The House majority leader was portrayed this week in The New York Times, not exactly a bastion of right-wing orthodoxy, as a polished political practitioner who would like to see the Republican Party broaden the national debate beyond the dollars and cents of deficits.
Indeed, Cantor is talking about helping struggling single mothers in poor neighborhoods educate their gifted children. He's expected to push for health-care options that go beyond saying no to the president's plan. He speaks of "sane immigration policies."
Finally, the Eric Cantor presented by the national media is beginning to mesh with the Eric Cantor I've conversed with during several editorial board meetings at The Free Lance-Star. Far from a one-note naysayer, he has come across in those sessions as a thoughtful and informed political leader who values principles but also is willing to practice pragmatism.
My observations have nothing to do with whether I agree or disagree with Cantor on his ideology or his specific stances on issues. My point is that the Cantor caricature in the national media seemed to be out of line with the person I've met.
That's a concern, because it goes right to the heart of media credibility. Are the media capturing the fullness of political leaders or are they reducing them to bit players in a political melodrama? A counter question would point the finger in Cantor's direction: How much has he followed up on his pragmatic talk?
Even so, the media coverage has definitely seemed to tilt negative. So many of the accounts about Cantor, whose district includes a portion of the Fredericksburg area, have portrayed him as a self-serving ladder-climber who finds different ways to say "no" to every reasonable proposal or as a would-be Brutus, out to betray his Caesar: House Speaker John Boehner.
Indeed, even this week's piece in the Times alludes to Cantor's "softer" initiatives in the context of his maneuvering to succeed Boehner, as well as his perceived competition with a potential rival for speaker--2012 vice presidential nominee Paul Ryan.

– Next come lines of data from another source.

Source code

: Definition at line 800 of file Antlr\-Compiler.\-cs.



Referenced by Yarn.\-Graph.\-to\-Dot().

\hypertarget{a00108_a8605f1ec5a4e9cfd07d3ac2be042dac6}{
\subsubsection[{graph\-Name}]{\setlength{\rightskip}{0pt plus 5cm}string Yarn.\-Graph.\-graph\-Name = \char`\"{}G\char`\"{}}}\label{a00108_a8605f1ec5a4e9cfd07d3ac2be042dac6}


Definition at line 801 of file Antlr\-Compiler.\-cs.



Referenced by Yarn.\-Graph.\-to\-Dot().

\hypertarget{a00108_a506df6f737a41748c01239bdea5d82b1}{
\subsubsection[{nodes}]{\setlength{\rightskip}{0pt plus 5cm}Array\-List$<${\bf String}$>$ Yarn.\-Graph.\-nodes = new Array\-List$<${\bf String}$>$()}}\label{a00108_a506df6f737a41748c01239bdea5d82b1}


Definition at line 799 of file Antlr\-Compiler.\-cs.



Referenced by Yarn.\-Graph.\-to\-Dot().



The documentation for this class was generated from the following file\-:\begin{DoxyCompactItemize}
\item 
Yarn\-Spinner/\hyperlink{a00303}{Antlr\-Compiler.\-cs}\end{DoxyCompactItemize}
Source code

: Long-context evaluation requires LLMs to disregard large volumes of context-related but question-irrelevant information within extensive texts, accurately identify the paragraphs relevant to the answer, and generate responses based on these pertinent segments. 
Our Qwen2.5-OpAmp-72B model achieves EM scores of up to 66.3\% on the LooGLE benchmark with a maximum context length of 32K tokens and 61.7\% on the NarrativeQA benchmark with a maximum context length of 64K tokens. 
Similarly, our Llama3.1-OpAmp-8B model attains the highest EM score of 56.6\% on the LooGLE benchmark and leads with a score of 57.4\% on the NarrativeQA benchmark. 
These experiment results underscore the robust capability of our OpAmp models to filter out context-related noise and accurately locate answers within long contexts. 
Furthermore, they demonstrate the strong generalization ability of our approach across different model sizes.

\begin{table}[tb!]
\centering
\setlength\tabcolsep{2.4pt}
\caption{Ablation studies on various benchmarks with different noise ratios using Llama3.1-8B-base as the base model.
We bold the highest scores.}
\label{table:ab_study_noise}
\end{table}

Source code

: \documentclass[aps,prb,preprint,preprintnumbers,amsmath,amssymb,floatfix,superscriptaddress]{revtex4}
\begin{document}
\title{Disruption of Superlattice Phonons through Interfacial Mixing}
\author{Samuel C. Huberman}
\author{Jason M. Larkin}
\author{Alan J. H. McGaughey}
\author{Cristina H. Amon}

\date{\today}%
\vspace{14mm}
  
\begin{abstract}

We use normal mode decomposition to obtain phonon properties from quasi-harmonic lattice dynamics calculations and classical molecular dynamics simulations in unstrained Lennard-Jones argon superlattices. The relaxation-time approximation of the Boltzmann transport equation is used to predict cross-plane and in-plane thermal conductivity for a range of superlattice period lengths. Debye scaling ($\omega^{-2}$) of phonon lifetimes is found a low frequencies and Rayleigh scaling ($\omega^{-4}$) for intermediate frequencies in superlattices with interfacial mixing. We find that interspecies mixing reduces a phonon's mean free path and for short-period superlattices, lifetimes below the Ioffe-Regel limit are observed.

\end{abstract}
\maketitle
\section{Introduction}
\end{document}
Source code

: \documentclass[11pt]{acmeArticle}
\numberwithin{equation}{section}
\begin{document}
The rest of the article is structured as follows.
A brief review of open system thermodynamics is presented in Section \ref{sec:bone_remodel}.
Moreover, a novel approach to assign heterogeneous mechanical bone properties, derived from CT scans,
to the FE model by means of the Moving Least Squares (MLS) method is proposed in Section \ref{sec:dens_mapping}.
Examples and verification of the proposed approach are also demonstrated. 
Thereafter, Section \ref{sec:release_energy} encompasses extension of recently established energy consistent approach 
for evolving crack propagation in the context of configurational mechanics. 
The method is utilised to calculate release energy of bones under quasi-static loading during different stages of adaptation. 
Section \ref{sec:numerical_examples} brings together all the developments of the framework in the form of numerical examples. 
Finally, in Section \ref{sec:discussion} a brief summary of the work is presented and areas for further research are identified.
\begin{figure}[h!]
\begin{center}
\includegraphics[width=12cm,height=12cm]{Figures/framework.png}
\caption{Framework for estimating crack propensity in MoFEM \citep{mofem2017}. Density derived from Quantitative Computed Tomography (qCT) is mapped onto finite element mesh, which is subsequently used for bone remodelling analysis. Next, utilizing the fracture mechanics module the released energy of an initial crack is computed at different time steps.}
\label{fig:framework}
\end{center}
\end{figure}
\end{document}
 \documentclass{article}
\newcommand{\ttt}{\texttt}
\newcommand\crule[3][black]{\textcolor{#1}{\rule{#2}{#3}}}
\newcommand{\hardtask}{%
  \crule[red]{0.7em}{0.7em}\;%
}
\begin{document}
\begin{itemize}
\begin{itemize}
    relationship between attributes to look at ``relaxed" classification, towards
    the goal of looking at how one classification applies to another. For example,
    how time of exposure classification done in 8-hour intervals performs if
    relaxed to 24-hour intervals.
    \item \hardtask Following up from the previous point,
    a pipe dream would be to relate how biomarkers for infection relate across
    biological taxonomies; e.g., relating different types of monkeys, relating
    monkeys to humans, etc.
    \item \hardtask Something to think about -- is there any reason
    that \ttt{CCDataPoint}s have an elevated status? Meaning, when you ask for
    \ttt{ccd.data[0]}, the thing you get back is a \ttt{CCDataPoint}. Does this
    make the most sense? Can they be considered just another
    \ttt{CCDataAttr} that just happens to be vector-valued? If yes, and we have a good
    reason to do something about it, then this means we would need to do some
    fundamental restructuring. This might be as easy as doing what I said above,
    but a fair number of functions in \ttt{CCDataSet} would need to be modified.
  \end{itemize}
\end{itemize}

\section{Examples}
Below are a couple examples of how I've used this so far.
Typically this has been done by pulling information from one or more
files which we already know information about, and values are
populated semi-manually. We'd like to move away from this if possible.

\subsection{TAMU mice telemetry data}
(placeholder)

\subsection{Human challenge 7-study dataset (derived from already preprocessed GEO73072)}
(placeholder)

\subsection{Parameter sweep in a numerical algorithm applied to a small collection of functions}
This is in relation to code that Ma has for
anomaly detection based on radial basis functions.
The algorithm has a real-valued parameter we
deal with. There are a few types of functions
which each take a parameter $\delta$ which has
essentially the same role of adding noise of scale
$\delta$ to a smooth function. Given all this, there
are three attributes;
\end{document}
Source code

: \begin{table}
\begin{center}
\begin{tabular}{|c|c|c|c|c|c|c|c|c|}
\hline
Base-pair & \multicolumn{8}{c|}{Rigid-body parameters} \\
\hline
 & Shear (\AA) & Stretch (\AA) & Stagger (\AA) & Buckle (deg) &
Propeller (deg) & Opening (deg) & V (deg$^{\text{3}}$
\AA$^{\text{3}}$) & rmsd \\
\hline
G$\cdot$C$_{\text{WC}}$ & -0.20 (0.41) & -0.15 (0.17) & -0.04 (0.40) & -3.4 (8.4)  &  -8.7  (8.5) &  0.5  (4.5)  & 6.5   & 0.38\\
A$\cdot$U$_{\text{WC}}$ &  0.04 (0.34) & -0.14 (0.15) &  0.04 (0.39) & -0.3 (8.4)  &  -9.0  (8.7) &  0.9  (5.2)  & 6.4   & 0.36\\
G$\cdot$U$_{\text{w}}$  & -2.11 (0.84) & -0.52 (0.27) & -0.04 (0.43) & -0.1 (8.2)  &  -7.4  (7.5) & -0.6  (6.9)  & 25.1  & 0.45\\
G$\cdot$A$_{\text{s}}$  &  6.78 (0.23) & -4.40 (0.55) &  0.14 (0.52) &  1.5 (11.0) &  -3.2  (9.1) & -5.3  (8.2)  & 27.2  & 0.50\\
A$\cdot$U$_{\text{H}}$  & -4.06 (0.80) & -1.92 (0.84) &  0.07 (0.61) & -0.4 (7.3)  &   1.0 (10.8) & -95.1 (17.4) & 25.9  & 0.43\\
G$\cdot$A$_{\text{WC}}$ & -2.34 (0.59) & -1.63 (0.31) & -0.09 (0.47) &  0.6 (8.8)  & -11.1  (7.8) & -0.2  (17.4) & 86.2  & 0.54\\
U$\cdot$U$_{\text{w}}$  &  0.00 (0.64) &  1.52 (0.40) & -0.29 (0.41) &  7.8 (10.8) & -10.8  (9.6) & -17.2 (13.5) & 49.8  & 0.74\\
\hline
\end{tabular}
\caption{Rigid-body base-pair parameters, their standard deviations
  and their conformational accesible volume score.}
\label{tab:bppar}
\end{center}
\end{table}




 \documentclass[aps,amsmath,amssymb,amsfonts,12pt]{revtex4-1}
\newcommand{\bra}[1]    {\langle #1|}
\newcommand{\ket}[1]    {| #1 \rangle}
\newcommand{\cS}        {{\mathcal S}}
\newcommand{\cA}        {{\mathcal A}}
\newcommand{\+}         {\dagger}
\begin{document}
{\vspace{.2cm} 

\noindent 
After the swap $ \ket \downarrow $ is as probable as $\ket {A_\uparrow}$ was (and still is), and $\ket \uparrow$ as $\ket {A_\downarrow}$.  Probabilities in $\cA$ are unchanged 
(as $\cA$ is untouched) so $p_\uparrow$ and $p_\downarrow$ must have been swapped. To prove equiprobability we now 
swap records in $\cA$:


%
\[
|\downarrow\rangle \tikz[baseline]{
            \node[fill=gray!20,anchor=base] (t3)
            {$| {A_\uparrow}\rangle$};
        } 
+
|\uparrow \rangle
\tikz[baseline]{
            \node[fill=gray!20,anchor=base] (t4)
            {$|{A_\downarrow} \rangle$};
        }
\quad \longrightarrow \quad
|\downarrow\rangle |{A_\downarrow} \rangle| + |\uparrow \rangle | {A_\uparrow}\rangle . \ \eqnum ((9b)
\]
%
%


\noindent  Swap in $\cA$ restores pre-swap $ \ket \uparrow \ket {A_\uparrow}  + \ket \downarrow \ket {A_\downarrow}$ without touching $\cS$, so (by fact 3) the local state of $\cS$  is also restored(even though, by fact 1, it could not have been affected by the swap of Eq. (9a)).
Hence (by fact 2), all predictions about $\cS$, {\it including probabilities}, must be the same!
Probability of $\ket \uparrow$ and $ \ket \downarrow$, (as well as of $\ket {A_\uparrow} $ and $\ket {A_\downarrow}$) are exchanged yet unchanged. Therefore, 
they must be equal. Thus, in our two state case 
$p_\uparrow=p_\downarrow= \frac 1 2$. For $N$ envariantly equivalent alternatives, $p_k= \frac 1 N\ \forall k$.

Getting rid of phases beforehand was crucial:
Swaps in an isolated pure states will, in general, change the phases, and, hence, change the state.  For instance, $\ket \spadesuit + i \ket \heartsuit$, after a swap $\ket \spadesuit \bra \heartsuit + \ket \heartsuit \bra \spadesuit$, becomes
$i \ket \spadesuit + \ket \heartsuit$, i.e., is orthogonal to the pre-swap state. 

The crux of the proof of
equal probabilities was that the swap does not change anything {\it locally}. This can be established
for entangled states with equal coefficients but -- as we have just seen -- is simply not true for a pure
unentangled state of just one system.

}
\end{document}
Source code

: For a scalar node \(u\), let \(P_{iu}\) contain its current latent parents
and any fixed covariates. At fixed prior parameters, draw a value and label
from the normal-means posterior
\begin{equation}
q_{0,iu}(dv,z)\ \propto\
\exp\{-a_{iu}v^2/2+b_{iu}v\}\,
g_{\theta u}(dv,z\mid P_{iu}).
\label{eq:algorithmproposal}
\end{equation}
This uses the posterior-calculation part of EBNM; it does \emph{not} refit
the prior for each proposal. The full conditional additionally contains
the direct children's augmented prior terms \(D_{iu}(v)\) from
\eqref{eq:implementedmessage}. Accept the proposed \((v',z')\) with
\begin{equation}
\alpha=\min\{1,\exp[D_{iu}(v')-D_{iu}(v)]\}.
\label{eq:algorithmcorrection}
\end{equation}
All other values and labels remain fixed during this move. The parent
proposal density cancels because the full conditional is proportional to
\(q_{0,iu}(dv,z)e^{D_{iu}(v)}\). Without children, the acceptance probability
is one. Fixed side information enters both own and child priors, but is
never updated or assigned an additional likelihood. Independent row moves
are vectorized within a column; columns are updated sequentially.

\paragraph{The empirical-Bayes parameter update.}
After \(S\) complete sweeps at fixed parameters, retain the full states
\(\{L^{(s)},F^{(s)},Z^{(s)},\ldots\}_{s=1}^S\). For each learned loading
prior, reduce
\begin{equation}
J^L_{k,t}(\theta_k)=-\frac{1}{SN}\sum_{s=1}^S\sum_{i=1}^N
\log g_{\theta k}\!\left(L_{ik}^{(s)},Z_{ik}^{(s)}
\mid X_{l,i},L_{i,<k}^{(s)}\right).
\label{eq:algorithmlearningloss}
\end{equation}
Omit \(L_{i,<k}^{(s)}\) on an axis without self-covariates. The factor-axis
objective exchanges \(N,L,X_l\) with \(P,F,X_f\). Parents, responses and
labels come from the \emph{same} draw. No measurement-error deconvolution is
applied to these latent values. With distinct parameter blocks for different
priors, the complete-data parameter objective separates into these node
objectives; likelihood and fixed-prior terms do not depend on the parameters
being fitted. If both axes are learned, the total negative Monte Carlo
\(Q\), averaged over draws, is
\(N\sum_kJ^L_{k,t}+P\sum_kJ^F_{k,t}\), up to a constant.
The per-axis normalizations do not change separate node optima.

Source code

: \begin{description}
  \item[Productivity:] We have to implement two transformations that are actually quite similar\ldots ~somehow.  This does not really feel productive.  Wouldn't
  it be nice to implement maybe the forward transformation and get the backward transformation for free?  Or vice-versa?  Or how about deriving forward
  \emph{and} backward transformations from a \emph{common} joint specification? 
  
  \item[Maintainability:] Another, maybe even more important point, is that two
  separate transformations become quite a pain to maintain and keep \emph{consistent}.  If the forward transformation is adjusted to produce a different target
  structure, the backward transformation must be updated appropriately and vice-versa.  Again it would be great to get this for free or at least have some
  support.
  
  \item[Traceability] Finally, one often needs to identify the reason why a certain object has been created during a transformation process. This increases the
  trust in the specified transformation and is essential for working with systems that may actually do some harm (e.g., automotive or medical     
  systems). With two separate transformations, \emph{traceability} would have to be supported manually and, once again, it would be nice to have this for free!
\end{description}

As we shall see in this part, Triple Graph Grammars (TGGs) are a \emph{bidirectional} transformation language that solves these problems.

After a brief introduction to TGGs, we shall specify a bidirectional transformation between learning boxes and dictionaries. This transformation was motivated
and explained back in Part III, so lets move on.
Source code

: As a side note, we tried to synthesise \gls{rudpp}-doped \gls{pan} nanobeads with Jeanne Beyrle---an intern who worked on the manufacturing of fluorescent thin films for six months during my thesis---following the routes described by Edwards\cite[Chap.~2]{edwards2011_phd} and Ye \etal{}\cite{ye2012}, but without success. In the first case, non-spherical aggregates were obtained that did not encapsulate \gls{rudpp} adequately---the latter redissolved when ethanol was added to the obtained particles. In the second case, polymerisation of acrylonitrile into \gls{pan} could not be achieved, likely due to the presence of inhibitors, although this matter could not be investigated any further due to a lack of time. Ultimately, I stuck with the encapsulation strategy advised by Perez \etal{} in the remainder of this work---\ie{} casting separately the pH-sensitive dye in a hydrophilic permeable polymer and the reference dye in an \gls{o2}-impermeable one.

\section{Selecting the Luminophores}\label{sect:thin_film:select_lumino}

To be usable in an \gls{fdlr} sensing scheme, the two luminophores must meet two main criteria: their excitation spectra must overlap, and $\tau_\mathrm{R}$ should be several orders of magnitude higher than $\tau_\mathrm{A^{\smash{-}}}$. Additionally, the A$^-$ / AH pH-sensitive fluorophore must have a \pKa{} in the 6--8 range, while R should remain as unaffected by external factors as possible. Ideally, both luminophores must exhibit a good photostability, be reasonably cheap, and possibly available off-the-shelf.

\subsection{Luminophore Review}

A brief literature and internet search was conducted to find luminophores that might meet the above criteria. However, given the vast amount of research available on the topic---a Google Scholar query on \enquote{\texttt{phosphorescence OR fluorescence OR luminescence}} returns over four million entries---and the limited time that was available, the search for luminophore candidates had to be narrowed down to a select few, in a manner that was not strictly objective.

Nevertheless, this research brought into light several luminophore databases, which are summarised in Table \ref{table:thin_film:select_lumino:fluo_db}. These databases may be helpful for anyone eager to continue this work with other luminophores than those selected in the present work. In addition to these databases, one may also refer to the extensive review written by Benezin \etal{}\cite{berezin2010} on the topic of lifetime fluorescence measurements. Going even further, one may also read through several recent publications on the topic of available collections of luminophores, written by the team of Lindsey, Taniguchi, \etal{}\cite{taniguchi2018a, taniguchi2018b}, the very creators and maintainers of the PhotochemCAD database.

I can't read Cantor's mind. I have no idea how much of his new push has to do with politicking, and how much it has to do with being a conscientious public servant. Perhaps the party's disappointing election year has forced a more moderate agenda on its leaders.
But I do find the evidence lacking that Cantor is little more than a hatchet man for the right. It's aggravating enough to put up with petty partisan arguments on Capitol Hill. We certainly don't need the media to ape that conduct by turning the back-and-forth into a morality play with heroes and villains.
Maybe Cantor is about to rise above the negative portrayals that have defined his political persona. When the media sets the bar this low, it doesn't take a whole lot to exceed it.